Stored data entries
■ ■ ■ ■

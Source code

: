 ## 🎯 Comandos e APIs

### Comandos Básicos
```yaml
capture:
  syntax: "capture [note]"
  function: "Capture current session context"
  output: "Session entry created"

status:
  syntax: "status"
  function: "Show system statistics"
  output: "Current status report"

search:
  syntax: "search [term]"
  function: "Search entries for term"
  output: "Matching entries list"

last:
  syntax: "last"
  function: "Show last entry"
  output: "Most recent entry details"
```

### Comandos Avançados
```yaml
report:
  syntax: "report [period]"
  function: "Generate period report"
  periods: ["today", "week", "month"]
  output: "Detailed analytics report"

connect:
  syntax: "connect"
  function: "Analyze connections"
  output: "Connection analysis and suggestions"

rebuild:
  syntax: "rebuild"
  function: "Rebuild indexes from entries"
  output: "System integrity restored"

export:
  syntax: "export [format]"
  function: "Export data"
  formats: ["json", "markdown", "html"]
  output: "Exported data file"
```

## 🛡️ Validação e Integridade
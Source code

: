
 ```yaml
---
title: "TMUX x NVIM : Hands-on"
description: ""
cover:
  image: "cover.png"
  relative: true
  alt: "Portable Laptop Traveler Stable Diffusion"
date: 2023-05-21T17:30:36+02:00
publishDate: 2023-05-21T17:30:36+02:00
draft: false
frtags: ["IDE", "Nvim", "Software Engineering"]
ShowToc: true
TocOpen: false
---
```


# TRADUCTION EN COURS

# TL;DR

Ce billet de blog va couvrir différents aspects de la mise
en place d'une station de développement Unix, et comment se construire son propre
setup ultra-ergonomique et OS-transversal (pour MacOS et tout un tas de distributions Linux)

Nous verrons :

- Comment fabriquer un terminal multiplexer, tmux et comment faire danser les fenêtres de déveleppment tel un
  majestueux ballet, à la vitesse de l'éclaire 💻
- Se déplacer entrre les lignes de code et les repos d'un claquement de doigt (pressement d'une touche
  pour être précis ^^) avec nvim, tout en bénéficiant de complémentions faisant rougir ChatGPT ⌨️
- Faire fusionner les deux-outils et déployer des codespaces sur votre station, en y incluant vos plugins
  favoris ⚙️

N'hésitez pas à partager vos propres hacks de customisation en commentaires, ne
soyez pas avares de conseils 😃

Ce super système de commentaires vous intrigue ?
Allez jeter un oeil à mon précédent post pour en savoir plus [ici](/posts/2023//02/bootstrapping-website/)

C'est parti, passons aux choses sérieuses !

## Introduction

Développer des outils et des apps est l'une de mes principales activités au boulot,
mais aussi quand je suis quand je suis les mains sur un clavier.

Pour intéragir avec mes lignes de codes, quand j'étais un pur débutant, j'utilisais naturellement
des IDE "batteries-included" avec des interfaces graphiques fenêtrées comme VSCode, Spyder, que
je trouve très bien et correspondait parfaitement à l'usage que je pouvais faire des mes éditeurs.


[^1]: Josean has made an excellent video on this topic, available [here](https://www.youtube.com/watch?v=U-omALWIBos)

■ ■ ■ ■

# EXERCISE
Each line from the one containing "VSCode, Spyder, que" through the end of the entries, both included, is to be returned exactly, with no other lines.

# WRITTEN RESPONSE
des IDE "batteries-included" avec des interfaces graphiques fenêtrées comme VSCode, Spyder, que
je trouve très bien et correspondait parfaitement à l'usage que je pouvais faire des mes éditeurs.


[^1]: Josean has made an excellent video on this topic, available [here](https://www.youtube.com/watch?v=U-omALWIBos)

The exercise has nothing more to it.